Yesterday, hundreds were injured and a dozen or so were killed when Palestinian and Syrian protesters held a demonstration on the Israeli border in the hotly contested region, the Golan Heights. Israeli soldiers indiscriminately shot live ammunition at the protesters in a similar fashion to the gunning down of protesters we have seen all over the Middle East. A brief analysis of the responses by Western leaders offers us interesting insights into the state of Middle East politics currently.
According to the BBC News website:
“The US state department said it was 'troubled' by the 'loss of life'” “We call for all sides to exercise restraint... Provocative actions like this should be avoided.”
There are a number of issues here. The first being the fact that the US state department seems to label protest against oppression as a 'provocative action' (a bit like a lady choosing to wear a mini-skirt eh Canadian Policeman??). Protest is not provocative. Protest is not a threat. Protest is a positive element of democratic life, crucial to the collective well-being of all societies.
William Hague certainly didn't regard the protests of Syrian's citizens as provocative when on the 11th April this year he urged the Syrian government to:
“respect its people's right to free speech and peaceful protest.”
And as for exercising restraint on both sides, I wonder how NATO would react if we drew this comment alongside the military barbarism in Libya – killing children in the name of freedom, using UN sanctions to protect human life in order to attempt to overthrow a dictator the West has supported for decades.
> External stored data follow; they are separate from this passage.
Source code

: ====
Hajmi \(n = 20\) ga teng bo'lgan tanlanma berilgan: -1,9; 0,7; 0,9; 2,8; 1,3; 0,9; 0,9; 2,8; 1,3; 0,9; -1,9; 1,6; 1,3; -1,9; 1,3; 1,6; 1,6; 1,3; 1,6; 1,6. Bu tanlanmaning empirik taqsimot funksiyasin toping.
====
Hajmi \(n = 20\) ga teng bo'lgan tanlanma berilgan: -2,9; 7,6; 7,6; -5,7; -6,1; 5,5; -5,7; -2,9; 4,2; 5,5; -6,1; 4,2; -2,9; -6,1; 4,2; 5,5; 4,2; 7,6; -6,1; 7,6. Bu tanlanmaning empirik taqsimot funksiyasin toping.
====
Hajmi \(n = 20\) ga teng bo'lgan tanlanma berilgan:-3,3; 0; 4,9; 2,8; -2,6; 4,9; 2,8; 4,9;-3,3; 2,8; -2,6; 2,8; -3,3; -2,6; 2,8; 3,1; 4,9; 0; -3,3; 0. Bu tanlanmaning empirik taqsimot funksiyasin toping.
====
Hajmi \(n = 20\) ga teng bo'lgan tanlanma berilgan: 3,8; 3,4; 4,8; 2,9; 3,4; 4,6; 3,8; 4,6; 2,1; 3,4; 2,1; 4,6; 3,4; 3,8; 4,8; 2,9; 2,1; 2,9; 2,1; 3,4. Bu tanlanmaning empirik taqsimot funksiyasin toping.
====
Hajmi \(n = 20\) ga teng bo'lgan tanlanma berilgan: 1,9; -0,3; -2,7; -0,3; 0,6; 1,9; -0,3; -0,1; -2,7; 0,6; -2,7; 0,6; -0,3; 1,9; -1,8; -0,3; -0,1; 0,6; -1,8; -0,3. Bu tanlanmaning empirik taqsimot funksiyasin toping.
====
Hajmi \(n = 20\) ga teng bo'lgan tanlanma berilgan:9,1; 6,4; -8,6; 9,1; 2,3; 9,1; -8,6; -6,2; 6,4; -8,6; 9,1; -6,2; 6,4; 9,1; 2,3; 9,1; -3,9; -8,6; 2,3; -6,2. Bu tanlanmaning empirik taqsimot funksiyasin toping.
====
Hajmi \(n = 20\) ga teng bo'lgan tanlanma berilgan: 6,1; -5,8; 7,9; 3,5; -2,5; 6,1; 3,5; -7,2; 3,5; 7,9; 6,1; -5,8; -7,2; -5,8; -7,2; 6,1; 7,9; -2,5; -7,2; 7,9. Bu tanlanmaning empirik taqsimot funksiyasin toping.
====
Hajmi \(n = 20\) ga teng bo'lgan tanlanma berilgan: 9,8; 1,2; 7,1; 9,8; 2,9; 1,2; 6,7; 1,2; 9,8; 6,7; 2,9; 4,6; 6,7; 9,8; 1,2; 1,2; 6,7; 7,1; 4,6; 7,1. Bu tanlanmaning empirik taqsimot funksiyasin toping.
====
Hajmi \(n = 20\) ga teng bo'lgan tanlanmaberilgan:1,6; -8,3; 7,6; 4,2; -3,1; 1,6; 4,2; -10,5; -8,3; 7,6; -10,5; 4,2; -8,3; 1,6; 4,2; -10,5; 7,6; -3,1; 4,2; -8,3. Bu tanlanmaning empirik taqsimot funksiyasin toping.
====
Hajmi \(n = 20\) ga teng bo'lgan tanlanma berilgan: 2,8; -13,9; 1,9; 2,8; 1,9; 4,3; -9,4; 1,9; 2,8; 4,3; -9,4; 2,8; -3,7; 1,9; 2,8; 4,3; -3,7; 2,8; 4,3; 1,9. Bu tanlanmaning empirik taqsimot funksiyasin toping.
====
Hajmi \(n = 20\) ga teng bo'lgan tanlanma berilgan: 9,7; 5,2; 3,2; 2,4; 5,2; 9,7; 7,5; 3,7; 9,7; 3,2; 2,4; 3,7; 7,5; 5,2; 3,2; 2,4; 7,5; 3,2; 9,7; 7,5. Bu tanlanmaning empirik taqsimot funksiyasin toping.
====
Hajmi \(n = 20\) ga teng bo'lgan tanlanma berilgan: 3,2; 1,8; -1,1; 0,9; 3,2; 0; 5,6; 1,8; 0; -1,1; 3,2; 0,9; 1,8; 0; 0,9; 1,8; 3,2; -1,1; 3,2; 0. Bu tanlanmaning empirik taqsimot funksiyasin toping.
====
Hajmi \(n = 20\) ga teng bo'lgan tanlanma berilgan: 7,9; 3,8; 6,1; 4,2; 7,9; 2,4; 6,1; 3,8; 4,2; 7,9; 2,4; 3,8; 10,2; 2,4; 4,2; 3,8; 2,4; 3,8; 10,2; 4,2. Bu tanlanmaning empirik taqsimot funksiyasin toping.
The West it seems, while calling for restraint from others, are happy to use excessive force in its own interests.
Western leaders condemn the violence of Middle East states and fail to condemn Israeli violence. Western leaders then use violence themselves to achieve their own goals and objectives.
What is more, is the convenient use of pro-protest rhetoric at the same time as the UK government works hard to clamp down on legitimate protest on its own streets. It is beyond doubt that this humanitarian discourse of the UK government helped a great deal in forming a tsunami that washed away the clear appearance of unrest and discomfort on its own streets, during the student protests of late 2010 and early 2011. The more the UK cared about protesters on Egyptian streets, the less it had to worry about the public's perceptions of the protesters in parliament square suffering at the arms of truncheons and under the feet of stampeding horses.
This clever use of foreign policy discourse unveils a number of conclusions that must not go amiss amongst the tidal wave of 24-hour news coverage:
- The West backs Israel 100% even when it oppresses, tortures and murders civilians every day.
- The West will use violence when it wants to, and will condemn the use of violence by others when it profits them.
- The West supports protest when it is in their interest and brutally clamps down on protest in its own streets. The act of demanding that Syria respect the right to free speech and to peaceful protest infers that these rights are respected here – they are not.
- Protest continues to be perceived as a threat, something which it, by definition, is not.